Простите, Марина, это пространное отступление, но высказанное и есть контекст наших с Вами отношений в течение двадцати лет... Так много и так мало....

Вы не можете представить, какой поддержкой для меня была фраза, которой Вы заканчивали статью о моих холстах: "Светящиеся прозрачные "аксиомы" С. Богатырь еще раз ставят под сомнение непреложность вынесенного "пластическим достоинствам" в последние два десятилетия приговора". Критик, который был в " курсе" существа "приговора", рисковал сам выглядеть анахроничным, защищая "пластические достоинства". Защищая мои холсты, Вы рисковали собой. Статья была написана в 1990 году, когда локальная московская ситуация уже распахнулась в мировую, но еще не было ясно, что из этого проистечет.

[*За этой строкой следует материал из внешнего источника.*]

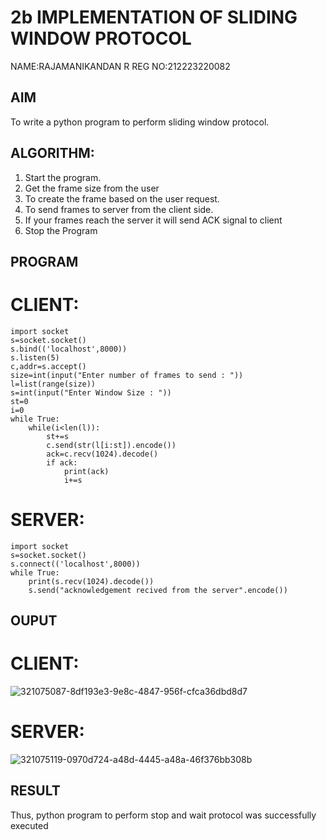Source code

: # 2b IMPLEMENTATION OF SLIDING WINDOW PROTOCOL
NAME:RAJAMANIKANDAN R
REG NO:212223220082
## AIM
To write a python program to perform sliding window protocol.
## ALGORITHM:
1. Start the program.
2. Get the frame size from the user
3. To create the frame based on the user request.
4. To send frames to server from the client side.
5. If your frames reach the server it will send ACK signal to client
6. Stop the Program
## PROGRAM
# CLIENT:
```
import socket
s=socket.socket()
s.bind(('localhost',8000))
s.listen(5)
c,addr=s.accept()
size=int(input("Enter number of frames to send : "))
l=list(range(size))
s=int(input("Enter Window Size : "))
st=0
i=0
while True:
    while(i<len(l)):
        st+=s
        c.send(str(l[i:st]).encode())
        ack=c.recv(1024).decode()
        if ack:
            print(ack)
            i+=s
```
# SERVER:
```
import socket
s=socket.socket()
s.connect(('localhost',8000))
while True: 
    print(s.recv(1024).decode())
    s.send("acknowledgement recived from the server".encode())
```
## OUPUT
# CLIENT:
![321075087-8df193e3-9e8c-4847-956f-cfca36dbd8d7](https://github.com/rajamanikandanravikumar/2b_SLIDING_WINDOW_PROTOCOL/assets/145742839/e66031e4-cd43-465d-aed1-49331de34287)
# SERVER:
![321075119-0970d724-a48d-4445-a48a-46f376bb308b](https://github.com/rajamanikandanravikumar/2b_SLIDING_WINDOW_PROTOCOL/assets/145742839/2a7686ed-60b0-43e6-82e1-cdc2ee87e8be)

## RESULT
Thus, python program to perform stop and wait protocol was successfully executed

Жизнь менялась. Ваша и моя тоже. Я продолжала решать свои проблемы и "выяснять отношения с миром" в новом пространстве. Вы приезжали в Париж, я - в Москву. Ваша профессиональная жизнь происходила как бы на разных "этажах" одновременно. Как музейный работник высшего ранга Вы общались с западными коллегами: директорами музеев, кураторами – "сильными мира сего". Это был "высший этаж". С него обычно и произносятся приговоры, декреты и амнистии в искусстве. Другой этаж – Вас приглашали в качестве эксперта новые русские коллекционеры в Америке или русскоязычные галеристы. Именно этот новый опыт позволил Вам увидеть жестко обустроенную систему ранжиров на Западе. И Ваши рассказы были ценными добавлениями к моим наблюдениям и размышлениям. "Этажи" не пересекались, они были строго изолированы. Появляясь на "высшем" в качестве официального лица, Вы имели соответствующий рангу прием, но не имели права сказать даже слово о проблемах "другого этажа", - это было бы непростительным faux pas с Вашей стороны...Этикет и границы жестко организованной структуры функционирования искусства в обществе.

В Америке Вы открыли для себя судьбы давно уехавших и умерших в бедности русских художников, никому неизвестных, ценность наследия которых пытались определить с Вашей помощью новые русскоязычные коллекционеры...Грустные истории, их десятки, если не сотни... "Лучший художник – это мертвый художник" – это доподлинная фраза мадам Дины Верни, владелицы галереи и Музея Майоля в Париже. Ее устами говорят галеристы, впрочем, сейчас и это старо...Галеристы и художники... Уже издавна - это проблема яиц, которые учат курицу, это – проблема выживания для тех и других.

В моем доме работает художник, ему 60 лет. За всю жизнь у него купили один холст, он живет, по капле тратя маленькое наследство, полученное им когда-то. Он работает. На стене его жилья-мастерской висит холст его более молодого друга, который покончил с собой. Наследства у него не было. Кормила жена. Жена устала. Ушла...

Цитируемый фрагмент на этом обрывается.